> _Task brief_
Without the pictures, extract every line from the start of the material to the line containing "one. | [optional]", both ends included.

== Record excerpts

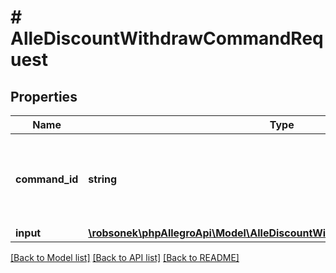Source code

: # # AlleDiscountWithdrawCommandRequest

## Properties

Name | Type | Description | Notes
------------ | ------------- | ------------- | -------------
**command_id** | **string** | The Command UUID. If empty, system generates new one. | [optional]
**input** | [**\robsonek\phpAllegroApi\Model\AlleDiscountWithdrawCommandRequestInput**](AlleDiscountWithdrawCommandRequestInput.md) |  | [optional]

[[Back to Model list]](../../README.md#models) [[Back to API list]](../../README.md#endpoints) [[Back to README]](../../README.md)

====

> _Output for this exercise_
Source code

: # # AlleDiscountWithdrawCommandRequest

## Properties

Name | Type | Description | Notes
------------ | ------------- | ------------- | -------------
**command_id** | **string** | The Command UUID. If empty, system generates new one. | [optional]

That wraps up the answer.